Italy
Floating in the Tyrrhenian Sea roughly thirty nautical miles west of the Italian mainland, Palmarola is the kind of island that seems invented by a novelist — a place so dramatically beautiful and so thoroughly uninhabited that encountering it feels like a secret. The outermost and wildest of the Pontine Islands, this volcanic fragment rises from impossibly blue waters in a series of jagged cliffs, sea stacks, and hidden coves that have earned it comparisons to Capri without the crowds — or, more precisely, Capri before the crowds arrived.
Palmarola's character is one of elemental grandeur. The island has no permanent residents, no hotels, no paved roads. Its coastline is a geological spectacle: towers of volcanic rock in shades of rust, ochre, and charcoal plunge into transparent water, while sea caves penetrate deep into the cliffs, their interiors illuminated by refracted light in shades of electric blue and emerald. The obsidian deposits here were prized by Neolithic peoples, who crossed open ocean in primitive boats to harvest this volcanic glass — making Palmarola one of the earliest sites of maritime trade in the Mediterranean.

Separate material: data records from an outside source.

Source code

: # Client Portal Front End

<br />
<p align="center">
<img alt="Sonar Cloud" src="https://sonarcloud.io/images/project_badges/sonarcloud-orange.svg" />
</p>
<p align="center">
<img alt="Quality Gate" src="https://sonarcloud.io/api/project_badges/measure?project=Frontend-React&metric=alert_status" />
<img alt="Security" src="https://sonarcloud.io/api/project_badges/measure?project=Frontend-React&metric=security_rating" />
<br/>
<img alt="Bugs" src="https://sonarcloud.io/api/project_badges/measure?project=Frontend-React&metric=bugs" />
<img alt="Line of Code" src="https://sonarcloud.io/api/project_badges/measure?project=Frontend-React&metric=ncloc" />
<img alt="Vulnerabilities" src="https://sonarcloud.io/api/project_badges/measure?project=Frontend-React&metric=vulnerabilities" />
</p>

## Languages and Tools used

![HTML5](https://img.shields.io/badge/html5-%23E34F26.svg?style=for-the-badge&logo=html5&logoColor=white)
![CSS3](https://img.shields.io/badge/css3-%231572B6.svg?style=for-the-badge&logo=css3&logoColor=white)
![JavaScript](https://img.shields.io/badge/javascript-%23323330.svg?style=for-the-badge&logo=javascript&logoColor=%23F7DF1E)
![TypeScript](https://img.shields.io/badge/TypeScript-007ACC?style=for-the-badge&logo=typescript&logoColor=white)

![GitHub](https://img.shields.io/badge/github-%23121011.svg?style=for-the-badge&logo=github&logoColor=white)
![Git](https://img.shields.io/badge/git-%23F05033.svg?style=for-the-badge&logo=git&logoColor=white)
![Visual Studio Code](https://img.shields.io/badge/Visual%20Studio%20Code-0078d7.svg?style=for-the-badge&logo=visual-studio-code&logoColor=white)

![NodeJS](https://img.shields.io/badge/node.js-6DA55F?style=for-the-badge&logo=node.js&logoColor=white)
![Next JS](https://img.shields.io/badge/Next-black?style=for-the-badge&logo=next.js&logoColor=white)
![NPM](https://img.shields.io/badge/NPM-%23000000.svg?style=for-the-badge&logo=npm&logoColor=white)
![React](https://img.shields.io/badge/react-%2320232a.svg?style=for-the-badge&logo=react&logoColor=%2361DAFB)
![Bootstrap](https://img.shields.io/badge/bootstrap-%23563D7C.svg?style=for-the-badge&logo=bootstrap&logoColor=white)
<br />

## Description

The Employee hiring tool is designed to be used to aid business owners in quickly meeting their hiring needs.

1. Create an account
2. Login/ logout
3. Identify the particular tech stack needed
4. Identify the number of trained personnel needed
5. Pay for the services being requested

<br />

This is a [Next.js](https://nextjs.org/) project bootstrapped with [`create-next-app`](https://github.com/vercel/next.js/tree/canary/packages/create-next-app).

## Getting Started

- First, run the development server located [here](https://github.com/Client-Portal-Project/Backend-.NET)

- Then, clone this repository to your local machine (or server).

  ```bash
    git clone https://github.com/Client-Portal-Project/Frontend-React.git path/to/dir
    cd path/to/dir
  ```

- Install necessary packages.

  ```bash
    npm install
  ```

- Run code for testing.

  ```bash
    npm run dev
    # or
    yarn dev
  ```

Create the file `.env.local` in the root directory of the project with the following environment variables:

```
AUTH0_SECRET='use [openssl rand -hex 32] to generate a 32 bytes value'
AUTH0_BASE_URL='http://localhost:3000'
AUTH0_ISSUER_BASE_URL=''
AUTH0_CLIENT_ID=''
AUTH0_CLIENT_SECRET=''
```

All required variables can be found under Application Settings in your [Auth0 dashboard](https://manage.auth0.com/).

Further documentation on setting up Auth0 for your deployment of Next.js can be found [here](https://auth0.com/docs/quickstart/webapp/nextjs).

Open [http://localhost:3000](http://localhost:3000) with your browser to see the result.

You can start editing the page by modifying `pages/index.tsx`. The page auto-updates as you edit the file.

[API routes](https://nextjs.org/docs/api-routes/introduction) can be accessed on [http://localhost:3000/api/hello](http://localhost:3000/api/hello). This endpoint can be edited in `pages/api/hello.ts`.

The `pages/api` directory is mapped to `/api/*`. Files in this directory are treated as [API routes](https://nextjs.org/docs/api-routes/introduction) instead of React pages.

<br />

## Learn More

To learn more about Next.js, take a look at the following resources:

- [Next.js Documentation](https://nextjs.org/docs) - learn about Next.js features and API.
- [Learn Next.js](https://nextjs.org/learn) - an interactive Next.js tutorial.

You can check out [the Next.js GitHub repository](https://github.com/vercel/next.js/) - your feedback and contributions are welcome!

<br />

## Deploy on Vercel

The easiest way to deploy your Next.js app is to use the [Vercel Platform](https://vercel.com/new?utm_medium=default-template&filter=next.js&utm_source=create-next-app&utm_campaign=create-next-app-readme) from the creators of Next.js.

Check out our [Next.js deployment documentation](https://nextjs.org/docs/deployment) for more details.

Culinary experiences on Palmarola are gloriously simple. A single seasonal restaurant operates during summer months, serving fresh-caught fish grilled over wood and dressed with local olive oil, accompanied by salads of wild herbs gathered from the island. Visiting yachts and expedition ships often arrange their own provisions, and there is no finer setting for a long lunch than the deck of a boat anchored in the sheltered bay of Cala Brigantina, where the water glows an almost supernatural turquoise.
The waters surrounding Palmarola constitute a marine reserve of extraordinary biodiversity. Snorkelling reveals meadows of Posidonia oceanica seagrass, home to rainbow wrasse, moray eels, and octopi that watch from rocky crevices with unsettling intelligence. Divers explore sea caves and submerged rock formations where grouper patrol in the blue gloom. Above the waterline, Eleonora's falcons — rare and spectacular raptors that breed almost exclusively on Mediterranean islands — nest on the cliffs during late summer, hunting migratory songbirds with breathtaking aerial agility.
Palmarola is accessible by boat from Ponza, the neighbouring island, which itself connects by ferry to Formia and Anzio on the mainland. There is no scheduled transport; visitors arrange private boats or join organised excursions from Ponza. The visiting season runs from May through September, with July and August bringing the warmest seas for swimming but also the most boat traffic. There are no overnight facilities beyond mooring buoys — this is a day-trip destination or an anchorage for those travelling by yacht.